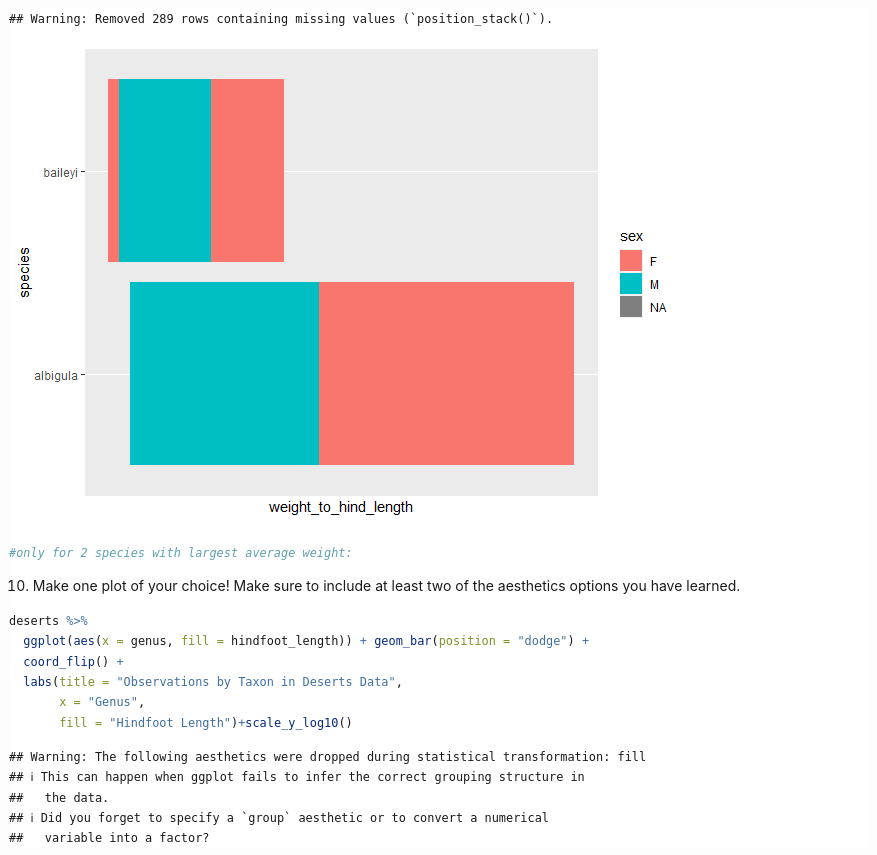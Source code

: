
```
## Warning: Removed 289 rows containing missing values (`position_stack()`).
```

![](lab10_hw_files/figure-html/unnamed-chunk-17-1.png)

```r
#only for 2 species with largest average weight:
```


10. Make one plot of your choice! Make sure to include at least two of the aesthetics options you have learned.


```r
deserts %>% 
  ggplot(aes(x = genus, fill = hindfoot_length)) + geom_bar(position = "dodge") +
  coord_flip() +
  labs(title = "Observations by Taxon in Deserts Data",
       x = "Genus",
       fill = "Hindfoot Length")+scale_y_log10()
```

```
## Warning: The following aesthetics were dropped during statistical transformation: fill
## ℹ This can happen when ggplot fails to infer the correct grouping structure in
##   the data.
## ℹ Did you forget to specify a `group` aesthetic or to convert a numerical
##   variable into a factor?
```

□ □ □ □ □

Work instructions:
Each entry is to be given again exactly as it stands, with its pictures removed.

Exercise solution:
Source code

:
```
## Warning: Removed 289 rows containing missing values (`position_stack()`).
```

![](lab10_hw_files/figure-html/unnamed-chunk-17-1.png)

```r
#only for 2 species with largest average weight:
```


10. Make one plot of your choice! Make sure to include at least two of the aesthetics options you have learned.


```r
deserts %>% 
  ggplot(aes(x = genus, fill = hindfoot_length)) + geom_bar(position = "dodge") +
  coord_flip() +
  labs(title = "Observations by Taxon in Deserts Data",
       x = "Genus",
       fill = "Hindfoot Length")+scale_y_log10()
```

```
## Warning: The following aesthetics were dropped during statistical transformation: fill
## ℹ This can happen when ggplot fails to infer the correct grouping structure in
##   the data.
## ℹ Did you forget to specify a `group` aesthetic or to convert a numerical
##   variable into a factor?
```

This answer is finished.